Now, here’s the preachy part of my message this month:
Every one of us needs a “Mama” in our lives. I prefer to call them spiritual mothers.
Whether it’s for a refuge from the dangerous streets or spiritual warfare, spiritual mothers
in the Body of Christ are those who not only know how to train up the younger women in
the Faith, but also how to teach the young men to become men of God. It was not just my
pastor, Claude Elderkin in Providence, Rhode Island some 35+ years ago who was my
spiritual father, but it was some elderly Black ladies in my early Christian days who also
spoke faith, confidence and encouragement to me when I needed it most.

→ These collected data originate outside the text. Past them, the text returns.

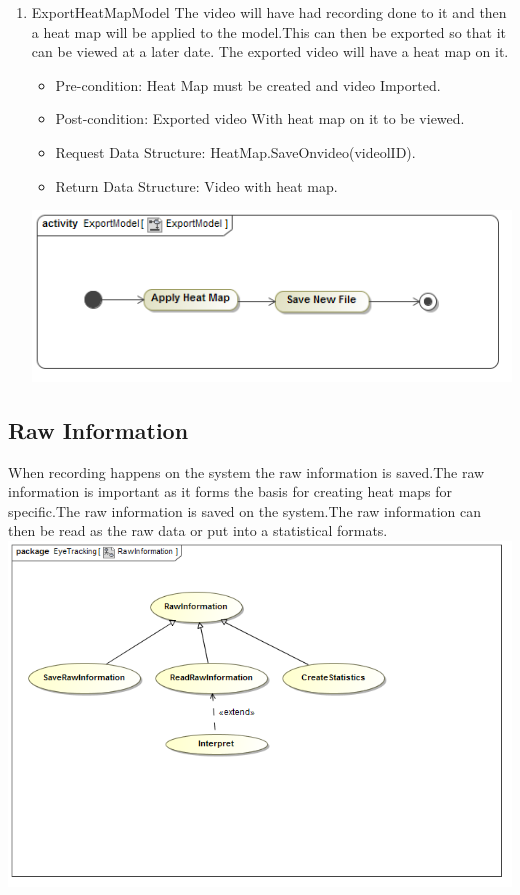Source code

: \begin{enumerate}
			\item{ExportHeatMapModel}
The video will have had recording done to it and then a heat map will be applied to the model.This can then be exported so that it can be viewed at a later date. The exported video will have a heat map on it.
			\begin{itemize}
				\item Pre-condition: Heat Map must be created and video Imported.
				\item Post-condition: Exported video With heat map on it to be viewed.
				\item Request Data Structure: HeatMap.SaveOnvideo(videolID).
				\item Return Data Structure: Video with heat map.
			\end{itemize}

\includegraphics[scale=0.5]{Diagrams/Activity_Diagram__ExportModel__ExportModel.png}

		\end{enumerate}
		
\subsection{Raw Information}
When recording happens on the system the raw information is saved.The raw information is important as it forms the basis for creating heat maps for specific.The raw information is saved on the system.The raw information can then be read as the raw data or put into a statistical formats.
\newline
	\includegraphics[scale=0.5]{Diagrams/Use_Case_Diagram__RawInformation.png}

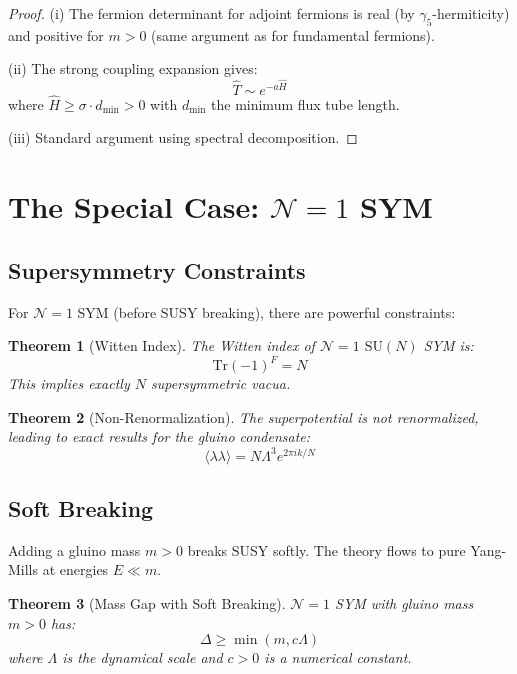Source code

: \documentclass[12pt,a4paper]{article}
\newtheorem{theorem}{Theorem}[section]
\theoremstyle{remark}
\newcommand{\SU}{\mathrm{SU}}
\newcommand{\N}{\mathcal{N}}
\begin{document}
\begin{proof}
(i) The fermion determinant for adjoint fermions is real (by $\gamma_5$-hermiticity) 
and positive for $m > 0$ (same argument as for fundamental fermions).

(ii) The strong coupling expansion gives:
\[
\hat{T} \sim e^{-a\hat{H}}
\]
where $\hat{H} \geq \sigma \cdot d_{\min} > 0$ with $d_{\min}$ the minimum flux tube length.

(iii) Standard argument using spectral decomposition.
\end{proof}

\section{The Special Case: $\N=1$ SYM}

\subsection{Supersymmetry Constraints}

For $\N=1$ SYM (before SUSY breaking), there are powerful constraints:

\begin{theorem}[Witten Index]
The Witten index of $\N=1$ $\SU(N)$ SYM is:
\[
\text{Tr}(-1)^F = N
\]
This implies exactly $N$ supersymmetric vacua.
\end{theorem}

\begin{theorem}[Non-Renormalization]
The superpotential is not renormalized, leading to exact results for the 
gluino condensate:
\[
\langle \lambda\lambda \rangle = N \Lambda^3 e^{2\pi i k/N}
\]
\end{theorem}

\subsection{Soft Breaking}

Adding a gluino mass $m > 0$ breaks SUSY softly. The theory flows to pure 
Yang-Mills at energies $E \ll m$.

\begin{theorem}[Mass Gap with Soft Breaking]
$\N=1$ SYM with gluino mass $m > 0$ has:
\[
\Delta \geq \min(m, c\Lambda)
\]
where $\Lambda$ is the dynamical scale and $c > 0$ is a numerical constant.
\end{theorem}
\end{document}
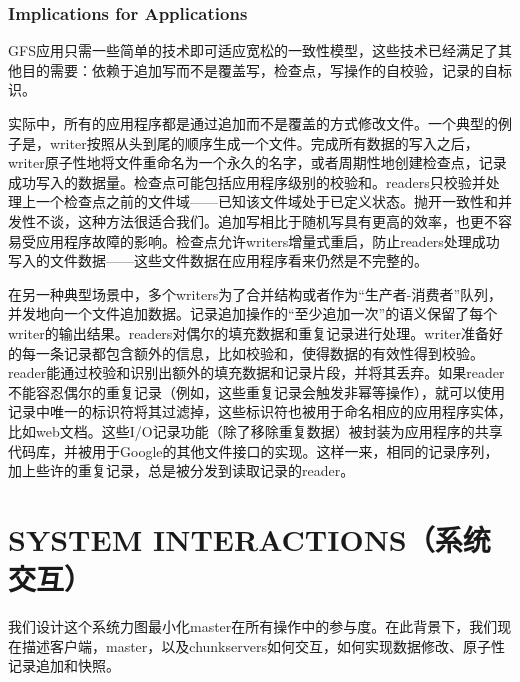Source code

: \documentclass{article}
\begin{document}
\subsubsection{Implications for Applications}
GFS应用只需一些简单的技术即可适应宽松的一致性模型，这些技术已经满足了其他目的需要：依赖于追加写而不是覆盖写，检查点，写操作的自校验，记录的自标识。\par
实际中，所有的应用程序都是通过追加而不是覆盖的方式修改文件。一个典型的例子是，writer按照从头到尾的顺序生成一个文件。完成所有数据的写入之后，writer原子性地将文件重命名为一个永久的名字，或者周期性地创建检查点，记录成功写入的数据量。检查点可能包括应用程序级别的校验和。readers只校验并处理上一个检查点之前的文件域——已知该文件域处于已定义状态。抛开一致性和并发性不谈，这种方法很适合我们。追加写相比于随机写具有更高的效率，也更不容易受应用程序故障的影响。检查点允许writers增量式重启，防止readers处理成功写入的文件数据——这些文件数据在应用程序看来仍然是不完整的。\par
在另一种典型场景中，多个writers为了合并结构或者作为“生产者-消费者”队列，并发地向一个文件追加数据。记录追加操作的“至少追加一次”的语义保留了每个writer的输出结果。readers对偶尔的填充数据和重复记录进行处理。writer准备好的每一条记录都包含额外的信息，比如校验和，使得数据的有效性得到校验。reader能通过校验和识别出额外的填充数据和记录片段，并将其丢弃。如果reader不能容忍偶尔的重复记录（例如，这些重复记录会触发非幂等操作），就可以使用记录中唯一的标识符将其过滤掉，这些标识符也被用于命名相应的应用程序实体，比如web文档。这些I/O记录功能（除了移除重复数据）被封装为应用程序的共享代码库，并被用于Google的其他文件接口的实现。这样一来，相同的记录序列，加上些许的重复记录，总是被分发到读取记录的reader。

\section{SYSTEM INTERACTIONS（系统交互）}
我们设计这个系统力图最小化master在所有操作中的参与度。在此背景下，我们现在描述客户端，master，以及chunkservers如何交互，如何实现数据修改、原子性记录追加和快照。
\end{document}
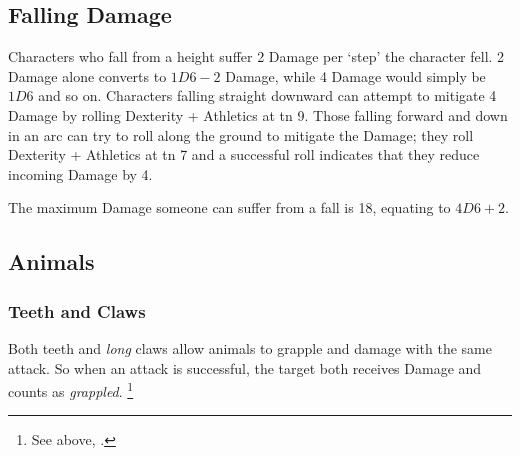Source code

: \begin{multicols}{2}

\subsection[Falling Damage]{Falling Damage}

Characters who fall from a height suffer 2 Damage per `step' the character fell.
2 Damage alone converts to $1D6-2$ Damage, while 4 Damage would simply be $1D6$ and so on.
Characters falling straight downward can attempt to mitigate 4 Damage by rolling Dexterity + Athletics at \gls{tn} 9.
Those falling forward and down in an arc can try to roll along the ground to mitigate the Damage; they roll Dexterity + Athletics at \gls{tn} 7 and a successful roll indicates that they reduce incoming Damage by 4.

The maximum Damage someone can suffer from a fall is 18, equating to $4D6+2$.

\subsection{Animals}

\subsubsection{Teeth and Claws}
\label{teeth}
\label{claws}

Both teeth and \emph{long} claws allow animals to grapple and damage with the same attack.
So when an attack is successful, the target both receives Damage and counts as \textit{grappled}.%
\footnote{See above, .}

\end{multicols}
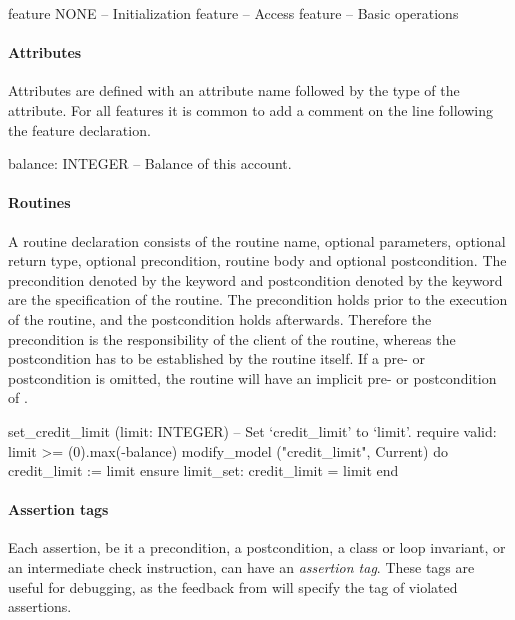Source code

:\begin{erunning}
feature {NONE} -- Initialization
feature -- Access
feature -- Basic operations
\end{erunning}

\paragraph{Attributes}

Attributes are defined with an attribute name followed by the type of the attribute. For all features it is common to add a comment on the line following the feature declaration.

\begin{erunning}
	balance: INTEGER
		-- Balance of this account.
\end{erunning}

\paragraph{Routines}

A routine declaration consists of the routine name, optional parameters, optional return type, optional precondition, routine body and optional postcondition. The precondition denoted by the  keyword and postcondition denoted by the  keyword are the specification of the routine. The precondition holds prior to the execution of the routine, and the postcondition holds afterwards. Therefore the precondition is the responsibility of the client of the routine, whereas the postcondition has to be established by the routine itself. If a pre- or postcondition is omitted, the routine will have an implicit pre- or postcondition of .

\begin{erunning}
	set_credit_limit (limit: INTEGER)
			-- Set `credit_limit' to `limit'.
		require
			valid: limit >= (0).max(-balance)
			modify_model ("credit_limit", Current)
		do
			credit_limit := limit
		ensure
			limit_set: credit_limit = limit
		end
\end{erunning}

\paragraph{Assertion tags}

Each assertion, be it a precondition, a postcondition, a class or loop invariant, or an intermediate check instruction, can have an \emph{assertion tag}. These tags are useful for debugging, as the feedback from \AutoProof will specify the tag of violated assertions.

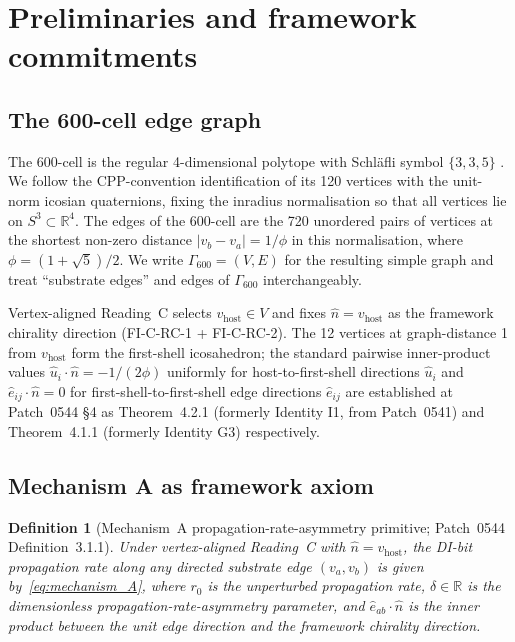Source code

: \documentclass[11pt,letterpaper]{article}
\newtheorem{definition}[theorem]{Definition}
\newcommand{\nhat}{\hat{n}}
\newcommand{\vhost}{v_{\text{host}}}
\newcommand{\Gsixcell}{\Gamma_{600}}
\begin{document}
\section{Preliminaries and framework commitments}\label{sec:preliminaries}

\subsection{The 600-cell edge graph}\label{sec:six_hundred_cell}

The 600-cell is the regular 4-dimensional polytope with Schl{\"a}fli symbol $\{3,3,5\}$ \cite{coxeter1973}. We follow the CPP-convention identification of its 120 vertices with the unit-norm icosian quaternions, fixing the inradius normalisation so that all vertices lie on $S^3 \subset \mathbb{R}^4$. The edges of the 600-cell are the 720 unordered pairs of vertices at the shortest non-zero distance $|v_b - v_a| = 1/\phi$ in this normalisation, where $\phi = (1+\sqrt{5})/2$. We write $\Gsixcell = (V, E)$ for the resulting simple graph and treat ``substrate edges'' and edges of $\Gsixcell$ interchangeably.

Vertex-aligned Reading~C selects $\vhost \in V$ and fixes $\nhat = \vhost$ as the framework chirality direction (FI-C-RC-1 + FI-C-RC-2). The 12 vertices at graph-distance 1 from $\vhost$ form the first-shell icosahedron; the standard pairwise inner-product values $\hat{u}_i\cdot\nhat = -1/(2\phi)$ uniformly for host-to-first-shell directions $\hat{u}_i$ and $\hat{e}_{ij}\cdot\nhat = 0$ for first-shell-to-first-shell edge directions $\hat{e}_{ij}$ are established at Patch~0544 \S4 as Theorem~4.2.1 (formerly Identity I1, from Patch~0541) and Theorem~4.1.1 (formerly Identity G3) respectively.

\subsection{Mechanism A as framework axiom}\label{sec:mechanism_A_as_axiom}

\begin{definition}[Mechanism~A propagation-rate-asymmetry primitive; Patch~0544 Definition~3.1.1]\label{def:mechanism_A}
Under vertex-aligned Reading~C with $\nhat = \vhost$, the DI-bit propagation rate along any directed substrate edge $(v_a, v_b)$ is given by~\eqref{eq:mechanism_A}, where $r_0$ is the unperturbed propagation rate, $\delta \in \mathbb{R}$ is the dimensionless propagation-rate-asymmetry parameter, and $\hat{e}_{ab}\cdot\nhat$ is the inner product between the unit edge direction and the framework chirality direction.
\end{definition}
\end{document}
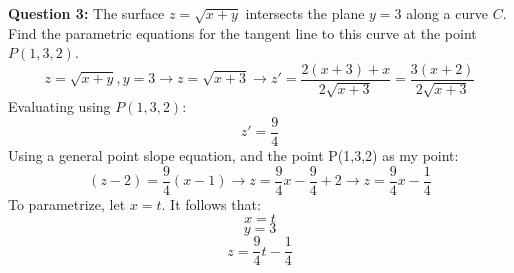 \documentclass{article}
\begin{document}
    \textbf{Question 3:} The surface $z=\sqrt{x+y}$ intersects the plane $y=3$ along a curve $C$. Find the parametric equations for the tangent line to this curve at the point $P(1,3,2)$.
\\
\[ z = \sqrt{x+y}, y=3 \rightarrow z = \sqrt{x+3} \rightarrow z' = \frac{2(x+3)+x}{2\sqrt{x+3}} = \frac{3(x+2)}{2\sqrt{x+3}} \]
Evaluating using $P(1,3,2)$:
    \[ z' = \frac{9}{4} \]
Using a general point slope equation, and the point P(1,3,2) as my point:
\[ (z-2) = \frac{9}{4}(x-1) \rightarrow z = \frac{9}{4}x -\frac{9}{4} + 2 \rightarrow z = \frac{9}{4}x - \frac{1}{4} \]
To parametrize, let $x=t$. It follows that:
\[ x = t \]
\[ y = 3 \]
\[ z = \frac{9}{4}t - \frac{1}{4} \]
\end{document}
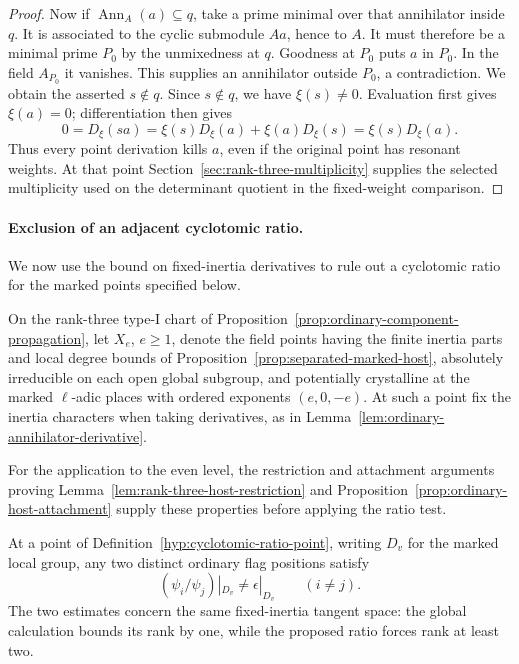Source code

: \begin{proof}
Now if \(\operatorname{Ann}_A(a)\subseteq q\), take a prime
minimal over that annihilator inside \(q\). It is associated
to the cyclic submodule \(Aa\), hence to \(A\). It must
therefore be a minimal prime \(P_0\) by the unmixedness at
\(q\). Goodness at \(P_0\) puts \(a\) in \(P_0\). In the
field \(A_{P_0}\) it vanishes. This supplies an annihilator
outside \(P_0\), a contradiction. We obtain the asserted
\(s\notin q\). Since \(s\notin q\), we have \(\xi(s)\ne0\). Evaluation first gives \(\xi(a)=0\); differentiation then gives 
\[
 0=D_\xi(sa)=\xi(s)D_\xi(a)+\xi(a)D_\xi(s)=\xi(s)D_\xi(a).
\]
 Thus every point derivation kills \(a\), even if the original point has resonant
weights.  At that point Section~\ref{sec:rank-three-multiplicity}
supplies the selected multiplicity used on the determinant
quotient in the fixed-weight comparison.

\end{proof}

\paragraph{Exclusion of an adjacent cyclotomic ratio.}
We now use the bound on fixed-inertia derivatives to rule out a cyclotomic ratio for
the marked points specified below.

\begin{paramdefinition}\label{hyp:cyclotomic-ratio-point}
On the rank-three type-I chart of
Proposition~\ref{prop:ordinary-component-propagation}, let
\(X_e\), \(e\ge1\), denote the field points having the finite
inertia parts and local degree bounds of
Proposition~\ref{prop:separated-marked-host}, absolutely irreducible
on each open global subgroup, and potentially crystalline at the
marked \(\ell\)-adic places with ordered exponents \((e,0,-e)\).
At such a point fix the inertia characters when taking derivatives,
as in Lemma~\ref{lem:ordinary-annihilator-derivative}.
\end{paramdefinition}
For the application to the even level, the restriction and
attachment arguments proving Lemma~\ref{lem:rank-three-host-restriction}
and Proposition~\ref{prop:ordinary-host-attachment} supply these
properties before applying the ratio test.

\begin{proposition}
\label{prop:ordinary-no-cyclotomic-resonance}
At a point of Definition~\ref{hyp:cyclotomic-ratio-point}, writing \(D_v\) for the marked local group, any two distinct ordinary flag positions satisfy 
\[
 (\psi_i/\psi_j)|_{D_v}\ne\epsilon|_{D_v}\qquad(i\ne j).
\]
 The two estimates concern the same
fixed-inertia tangent space: the global calculation bounds its
rank by one, while the proposed ratio forces rank at least two.
\end{proposition}

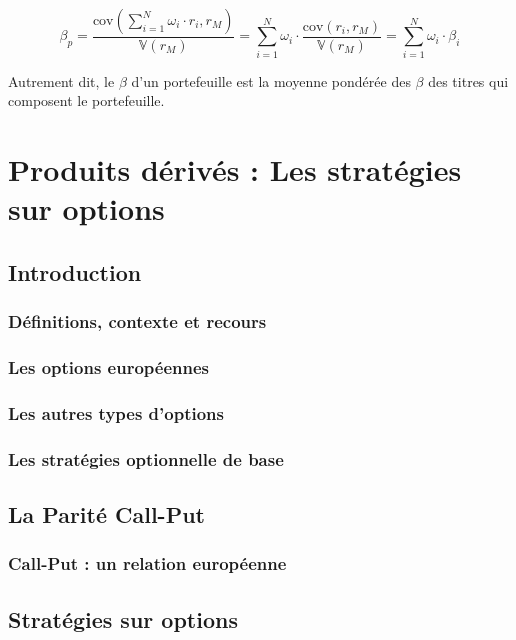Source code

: \documentclass[a4paper, 12pt]{report}
\begin{document}
\[
\beta_p = \frac{\text{cov}\left(\sum_{i=1}^{N} \omega_i \cdot r_i, r_M\right)}{\mathbb{V}(r_M)} = \sum_{i=1}^{N} \omega_i \cdot \frac{\text{cov}(r_i, r_M)}{\mathbb{V}(r_M)} = \sum_{i=1}^{N} \omega_i \cdot \beta_i
\]

Autrement dit, le \( \beta \) d'un portefeuille est la moyenne pondérée des \( \beta \) des titres qui composent le portefeuille.

\chapter{Produits dérivés : Les stratégies sur options}

\section{Introduction}

\subsection{Définitions, contexte et recours}

\subsection{Les options européennes}


\subsection{Les autres types d'options}

\subsection{Les stratégies optionnelle de base}

\section{La Parité Call-Put}

\subsection{Call-Put : un relation européenne}

\section{Stratégies sur options}
\end{document}
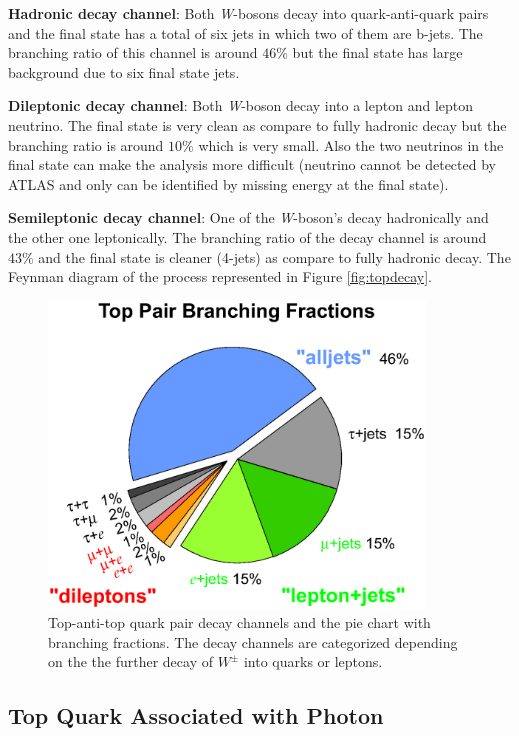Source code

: \textbf{Hadronic decay channel}: Both \textit{W}-bosons decay into quark-anti-quark pairs and the final state has a total of six jets in which two of them are b-jets. The branching ratio of this channel is around $46\%$ but the final state has large background due to six final state jets.

\textbf{Dileptonic decay channel}: Both \textit{W}-boson decay into a lepton and lepton neutrino. The final state is very clean as compare to fully hadronic decay but the branching ratio is around $10\%$ which is very small. Also the two neutrinos in the final state can make the analysis more difficult (neutrino cannot be detected by ATLAS and only can be identified by missing energy at the final state).

\textbf{Semileptonic decay channel}: One of the \textit{W}-boson's decay hadronically and the other one leptonically. The branching ratio of the decay channel is around $43\%$ and the final state is cleaner (4-jets) as compare to fully hadronic decay. The Feynman diagram of the process represented in Figure \ref{fig:topdecay}.

\begin{figure}[H]
\centering
\includegraphics[width=10cm]{Figures/top_pair_branching_frac.eps}
\decoRule
\caption{Top-anti-top quark pair decay channels and the pie chart with branching fractions. The decay channels are categorized depending on the the further decay of $W^{\pm}$ into quarks or leptons\cite{toppair-branching}.}
\label{fig:topdecaychannels}
\end{figure}

\subsection{Top Quark Associated with Photon}
\label{ttgamma}


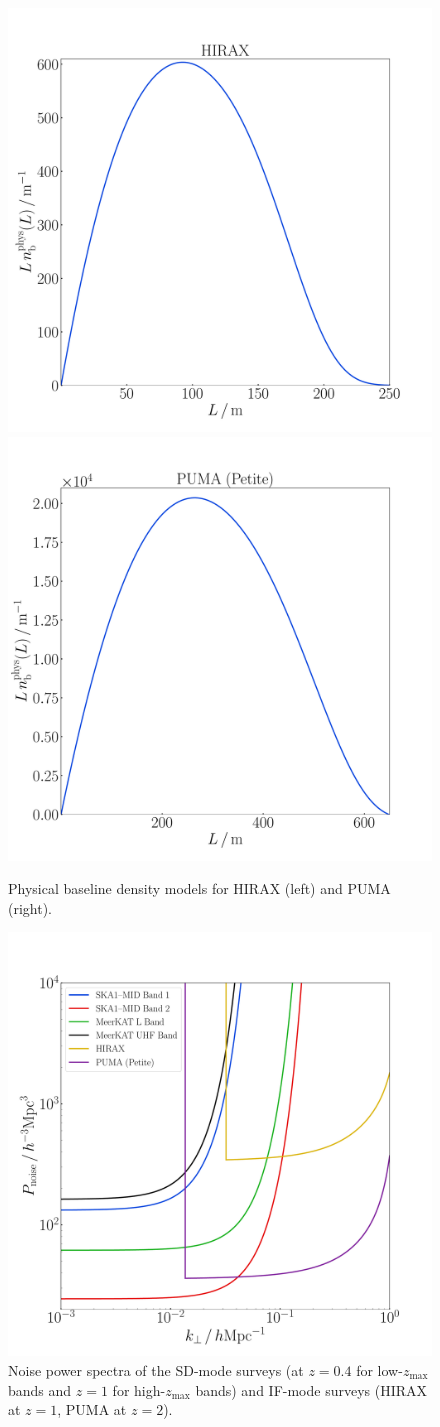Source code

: {%
\begin{figure}[ht]
\centering
\includegraphics[width=.49\textwidth]{fig/nbHIRAX}
\includegraphics[width=.49\textwidth]{fig/nbPUMAPetite}
\vspace*{-0.5cm}
\caption{Physical baseline density models for HIRAX (left) and PUMA (right).}\label{nbphys}
\end{figure}
\begin{figure}[!ht]
\centering
\includegraphics[width=.49\textwidth]{fig/Pnoise}
\vspace*{-0.5cm}
\caption{{Noise power spectra of the SD-mode surveys (at $z=0.4$ for low-$z_\mathrm{max}$ bands and $z=1$ for high-$z_\mathrm{max}$ bands) and IF-mode surveys (HIRAX at $z=1$, PUMA at $z=2$).}}\label{pnoise}
\end{figure}

}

We know that God hears women when they pray, especially the older women. These are
the spiritual mothers. Every congregation needs at least one and someone who will pray
for the pastor in particular.
Now, if you think I’m just talking about some phenomenon in the evangelical or
Pentecostal church realms, I’m not. One of the most Godly women I knew, who was a
spiritual mother to her parish, was in the small, neighborhood Anglican Church I attended
in Toronto. I later found out that this elderly spinster was responsible for many
seminarians having made it through to the priesthood over several decades because she
used to pray for and invest in their lives.
There’s an ongoing squabble about the role of women in the ministry. I won’t get into that
fray; I’ll just say that the examples of Dorothy in Toronto, Mama in Leningrad and
countless others I’ve seen in my 39 years as a Christian tells me that no man will ever be
able to do what such women have been anointed to do in God’s Kingdom. His Realm is
big enough for us all.
Now, you find your gift -- and use it!